With a universal mechanism of cellular movement to new possibilities for treating cancer
UL FE
Date of publication:
Cell migration in the body is a fundamental biological phenomenon. Immune cells constantly search for pathogens throughout the body, while cancer cells migrate, causing metastases. To better understand the migration of immune and cancer cells, researchers, including Assoc. Prof. Dr. Samo Penič and Prof. Dr. Aleš Iglič from the Faculty of Electrical Engineering, University of Ljubljana, have developed a universal physical model of cell movement. This has also paved the way for new possibilities in the treatment of cancer.
The research combined theoretical and experimental studies of cell movement mechanisms on surfaces with locally changing curvature. The theoretical part of the article is based on the use of a Monte Carlo simulation computer program, developed within the research group Laboratory of Physics at the Faculty of Electrical Engineering, University of Ljubljana, led by Prof. Iglič.
It is a relatively new area of research into cellular capability called "curvotaxis," allowing cells to dynamically respond to the locally variable curvature of the substrate on which the cell is located. In the body, we have numerous surfaces with varying curvature, such as blood vessels or cellular protrusions, and this curvature determines the migration behavior of biological cells. In cases where the size of the cells is smaller than the width of elongated grooves, the presented universal theoretical model of cell movement, in line with experiments, predicts that cells preferentially move along the grooves, while avoiding movement along the ridges.

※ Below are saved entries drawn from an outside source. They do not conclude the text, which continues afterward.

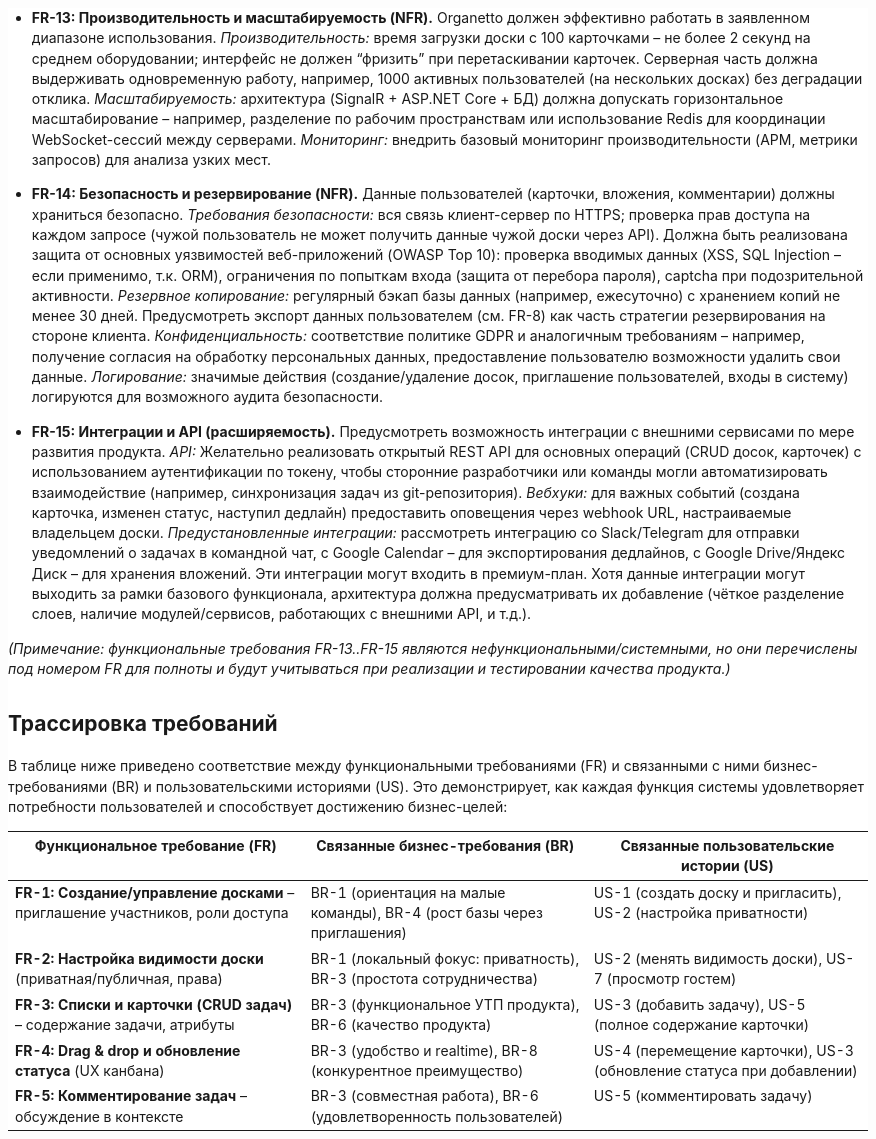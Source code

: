 * **FR-13: Производительность и масштабируемость (NFR).** Organetto должен эффективно работать в заявленном диапазоне использования. *Производительность:* время загрузки доски с 100 карточками – не более 2 секунд на среднем оборудовании; интерфейс не должен “фризить” при перетаскивании карточек. Серверная часть должна выдерживать одновременную работу, например, 1000 активных пользователей (на нескольких досках) без деградации отклика. *Масштабируемость:* архитектура (SignalR + ASP.NET Core + БД) должна допускать горизонтальное масштабирование – например, разделение по рабочим пространствам или использование Redis для координации WebSocket-сессий между серверами. *Мониторинг:* внедрить базовый мониторинг производительности (APM, метрики запросов) для анализа узких мест.

* **FR-14: Безопасность и резервирование (NFR).** Данные пользователей (карточки, вложения, комментарии) должны храниться безопасно. *Требования безопасности:* вся связь клиент-сервер по HTTPS; проверка прав доступа на каждом запросе (чужой пользователь не может получить данные чужой доски через API). Должна быть реализована защита от основных уязвимостей веб-приложений (OWASP Top 10): проверка вводимых данных (XSS, SQL Injection – если применимо, т.к. ORM), ограничения по попыткам входа (защита от перебора пароля), captcha при подозрительной активности. *Резервное копирование:* регулярный бэкап базы данных (например, ежесуточно) с хранением копий не менее 30 дней. Предусмотреть экспорт данных пользователем (см. FR-8) как часть стратегии резервирования на стороне клиента. *Конфиденциальность:* соответствие политике GDPR и аналогичным требованиям – например, получение согласия на обработку персональных данных, предоставление пользователю возможности удалить свои данные. *Логирование:* значимые действия (создание/удаление досок, приглашение пользователей, входы в систему) логируются для возможного аудита безопасности.

* **FR-15: Интеграции и API (расширяемость).** Предусмотреть возможность интеграции с внешними сервисами по мере развития продукта. *API:* Желательно реализовать открытый REST API для основных операций (CRUD досок, карточек) с использованием аутентификации по токену, чтобы сторонние разработчики или команды могли автоматизировать взаимодействие (например, синхронизация задач из git-репозитория). *Вебхуки:* для важных событий (создана карточка, изменен статус, наступил дедлайн) предоставить оповещения через webhook URL, настраиваемые владельцем доски. *Предустановленные интеграции:* рассмотреть интеграцию со Slack/Telegram для отправки уведомлений о задачах в командной чат, с Google Calendar – для экспортирования дедлайнов, с Google Drive/Яндекс Диск – для хранения вложений. Эти интеграции могут входить в премиум-план. Хотя данные интеграции могут выходить за рамки базового функционала, архитектура должна предусматривать их добавление (чёткое разделение слоев, наличие модулей/сервисов, работающих с внешними API, и т.д.).

*(Примечание: функциональные требования FR-13..FR-15 являются нефункциональными/системными, но они перечислены под номером FR для полноты и будут учитываться при реализации и тестировании качества продукта.)*

## Трассировка требований

В таблице ниже приведено соответствие между функциональными требованиями (FR) и связанными с ними бизнес-требованиями (BR) и пользовательскими историями (US). Это демонстрирует, как каждая функция системы удовлетворяет потребности пользователей и способствует достижению бизнес-целей:

| **Функциональное требование (FR)**                                           | **Связанные бизнес-требования (BR)**                                     | **Связанные пользовательские истории (US)**                                                                                                                               |
| ---------------------------------------------------------------------------- | ------------------------------------------------------------------------ | ------------------------------------------------------------------------------------------------------------------------------------------------------------------------- |
| **FR-1: Создание/управление досками** – приглашение участников, роли доступа | BR-1 (ориентация на малые команды), BR-4 (рост базы через приглашения)   | US-1 (создать доску и пригласить), US-2 (настройка приватности)                                                                                                           |
| **FR-2: Настройка видимости доски** (приватная/публичная, права)             | BR-1 (локальный фокус: приватность), BR-3 (простота сотрудничества)      | US-2 (менять видимость доски), US-7 (просмотр гостем)                                                                                                                     |
| **FR-3: Списки и карточки (CRUD задач)** – содержание задачи, атрибуты       | BR-3 (функциональное УТП продукта), BR-6 (качество продукта)             | US-3 (добавить задачу), US-5 (полное содержание карточки)                                                                                                                 |
| **FR-4: Drag & drop и обновление статуса** (UX канбана)                      | BR-3 (удобство и realtime), BR-8 (конкурентное преимущество)             | US-4 (перемещение карточки), US-3 (обновление статуса при добавлении)                                                                                                     |
| **FR-5: Комментирование задач** – обсуждение в контексте                     | BR-3 (совместная работа), BR-6 (удовлетворенность пользователей)         | US-5 (комментировать задачу)                                                                                                                                              |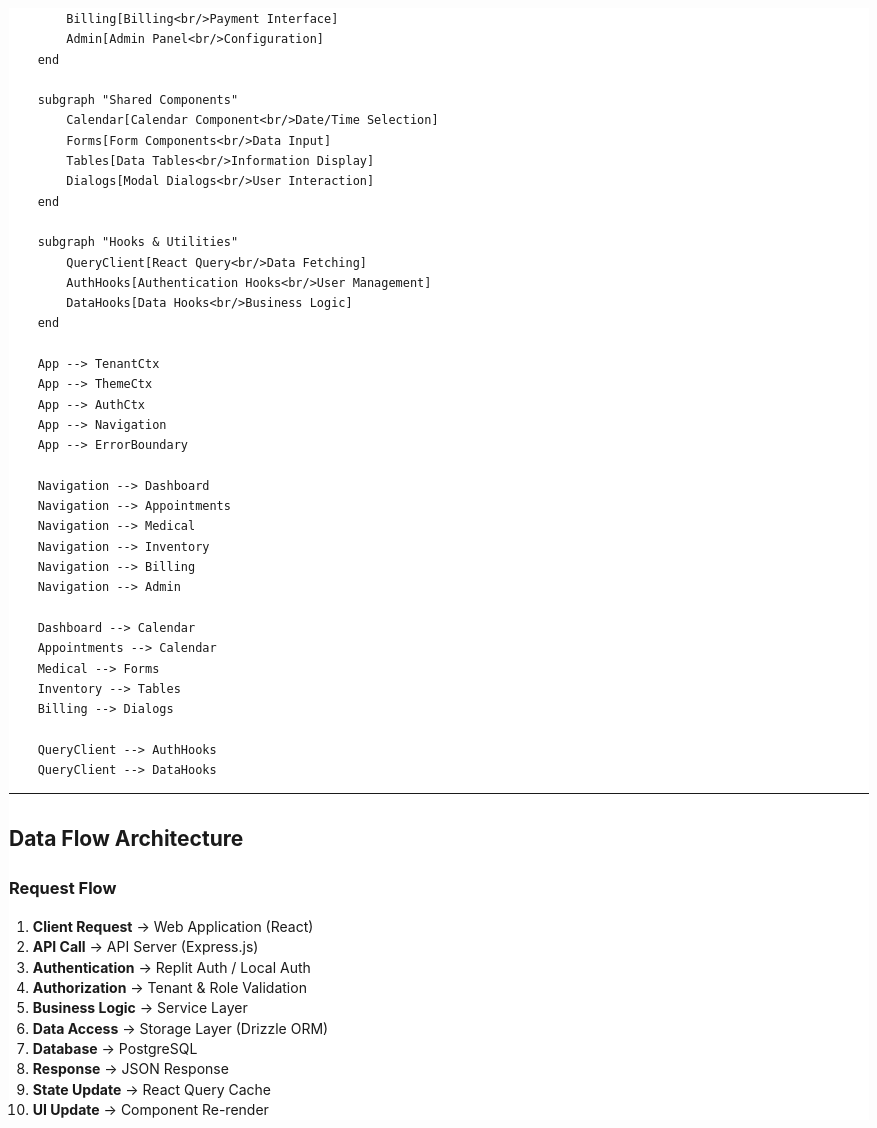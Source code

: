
 ```mermaid
        Billing[Billing<br/>Payment Interface]
        Admin[Admin Panel<br/>Configuration]
    end
    
    subgraph "Shared Components"
        Calendar[Calendar Component<br/>Date/Time Selection]
        Forms[Form Components<br/>Data Input]
        Tables[Data Tables<br/>Information Display]
        Dialogs[Modal Dialogs<br/>User Interaction]
    end
    
    subgraph "Hooks & Utilities"
        QueryClient[React Query<br/>Data Fetching]
        AuthHooks[Authentication Hooks<br/>User Management]
        DataHooks[Data Hooks<br/>Business Logic]
    end
    
    App --> TenantCtx
    App --> ThemeCtx
    App --> AuthCtx
    App --> Navigation
    App --> ErrorBoundary
    
    Navigation --> Dashboard
    Navigation --> Appointments
    Navigation --> Medical
    Navigation --> Inventory
    Navigation --> Billing
    Navigation --> Admin
    
    Dashboard --> Calendar
    Appointments --> Calendar
    Medical --> Forms
    Inventory --> Tables
    Billing --> Dialogs
    
    QueryClient --> AuthHooks
    QueryClient --> DataHooks
```

---

## Data Flow Architecture

### Request Flow
1. **Client Request** → Web Application (React)
2. **API Call** → API Server (Express.js)
3. **Authentication** → Replit Auth / Local Auth
4. **Authorization** → Tenant & Role Validation
5. **Business Logic** → Service Layer
6. **Data Access** → Storage Layer (Drizzle ORM)
7. **Database** → PostgreSQL
8. **Response** → JSON Response
9. **State Update** → React Query Cache
10. **UI Update** → Component Re-render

The authors also demonstrated in the study that on a convex tubular structure, cells preferentially move on the surface along a helical trajectory. Conversely, cells move preferentially axially forward or backward on concave surfaces within tubular structures.
The presented theoretical model can, among other things, explain the physical background of effective cellular capture of nanoparticles/pathogens (described in detail at: https://pubs.rsc.org/en/content/articlelanding/2023/sm/d2sm01152b) and the physical mechanism of wrapping cellular membrane protrusions or cells around thin and long tubular structures (fibers) (described in detail at: https://doi.org/10.1038/s41467-023-41273-y).
The presented universal physical mechanism of cell movement is generally valid for various types of migratory cells, as the model's predictions have been experimentally verified using multiple cell types. The published results demonstrate that basic physical principles can determine universal cell behavior even in the complex world of biology, concludes Aleš Iglič.
The universal model of cell movement was published in the prestigious journal Proceedings of the National Academy of Sciences (USA) titled "A minimal physical model for curvotaxis driven by curved protein complexes at the cell's leading edge", PNAS, 121 (12): e2306818121, 2024; https://doi.org/10.1073/pnas.2306818121. The article's authors come from Slovenia, Israel, India, USA, Germany, France, Switzerland, and Belgium.